Uniform high capacity
Performance isolation
Layer2 semantics
flat addressing; any server use any IP address
broadcast transmissions
VL2: distinguishing design principles
randomize to cope with volatility
separate names from locations
leverage strengths of end systems
build on proven network technology
what enables a new solution now?
programmable switches with high port density
Fast, cheap, flexible (broadcom, fulcrum)
20 port 10G switch--one big chip with 240G
List price, $10k
small buffers (2MB or 4MB packet buffers)

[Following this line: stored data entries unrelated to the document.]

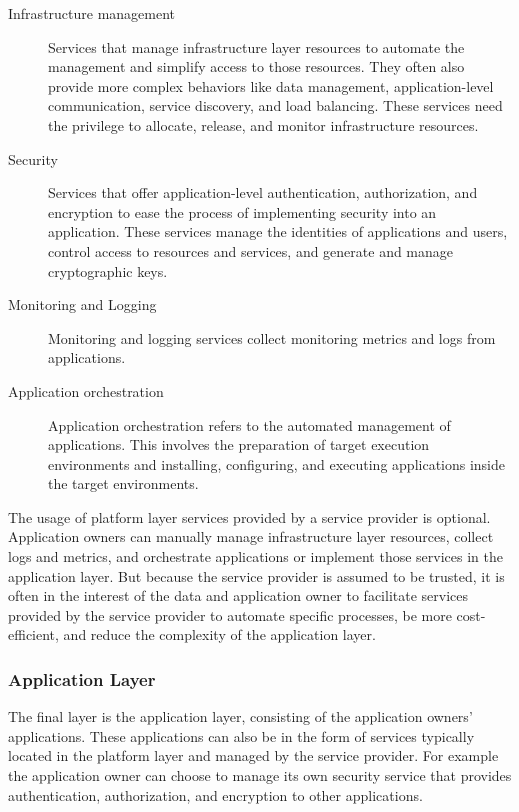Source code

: \begin{description}
  \item[Infrastructure management]
    Services that manage infrastructure layer resources to automate the
    management and simplify access to those resources. They often also provide
    more complex behaviors like data management, application-level
    communication, service discovery, and load balancing. These services need
    the privilege to allocate, release, and monitor infrastructure resources.

  \item[Security]
    Services that offer application-level authentication, authorization, and
    encryption to ease the process of implementing security into an application.
    These services manage the identities of applications and users, control
    access to resources and services, and generate and manage cryptographic
    keys.

  \item[Monitoring and Logging]
    Monitoring and logging services collect monitoring metrics and logs from
    applications.

  \item[Application orchestration]
    Application orchestration refers to the automated management of
    applications. This involves the preparation of target execution environments
    and installing, configuring, and executing applications inside the target
    environments.
\end{description}

The usage of platform layer services provided by a service provider is optional.
Application owners can manually manage infrastructure layer resources, collect
logs and metrics, and orchestrate applications or implement those services in
the application layer. But because the service provider is assumed to be
trusted, it is often in the interest of the data and application owner to
facilitate services provided by the service provider to automate specific
processes, be more cost-efficient, and reduce the complexity of the application
layer.

\subsubsection{Application Layer}

The final layer is the application layer, consisting of the application owners'
applications. These applications can also be in the form of services typically
located in the platform layer and managed by the service provider. For example
the application owner can choose to manage its own security service that
provides authentication, authorization, and encryption to other applications.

small forwarding table; 10k FIB entries
flexible environment; general purpose network
processor you can control.
centralized coordination
scale-out datacenters are not like enterprise networks
centralized services already control/monitor health and
role of each server (Autopilot)
Centralized control of traffic
Clos network:
ToR connect to aggs, aggs connect to intermediate node
switches; no direct cross connects.
The bisection bandwidth between each layer is the same,
so there's no need for oversubscription
You only lose 1/n chunk of bandwidth for a single
box; so you can have automated reboot of a device
to try to bring it back if it wigs out.
Use valiant load balancing
every flow is bounced off a random intermediate switch
provably hotspot free for any admissable traffic matrix
works well in practice.
Use encapsulation on cheap dumb devices.
two headers; outer header is for intermediate switch,
intermediate switch pops outer header, inner header
directs packet to destination rack switch.
MAC-in-MAC works well.
leverage strength of endsystems
shim driver at NDIS layer, trap the ARP, bounce to
VL2 agent, look up central system, cache the lookup,
all communication to that dest no longer pays the
lookup penalty.
You add extra kernel drivers to network stack when
you build the VM anyhow, so it's not that crazy.
Applications work with application addresses
AAs are flat names; infrastructure addresses invisible
to apps
How to implement VLB while avoiding need to update
state to every host on every topology change?
many switches are optimized for uplink passthrough;
so it seems to be better to bounce *all* traffic
through intermediate switches, rather than trying
to short-circuit locally.
The intermediate switches all have same IP address,
so they all send to the same intermediate IP, it
picks one switch.
You get anycast+ECMP to get fast failover and good
valiant load balancing.
They've been growing this, and found nearly perfect
load balancing.
All-to-all shuffle of 500MB shuffle among 75 servers;
get within 94% of perfect balancing; they charge for
the extra overhead for extra headers.
NICs aren't entirely full duplex; about 1.8Gb not 2Gb
bidrectional.
Provides good performance isolation as well; as one
service starts up, it has no impact on the service
being running steady state.
VLB does as well as adaptive routing (TE using
oracle) on datacenter traffic
worst link is 20% busier with VLB; median is same.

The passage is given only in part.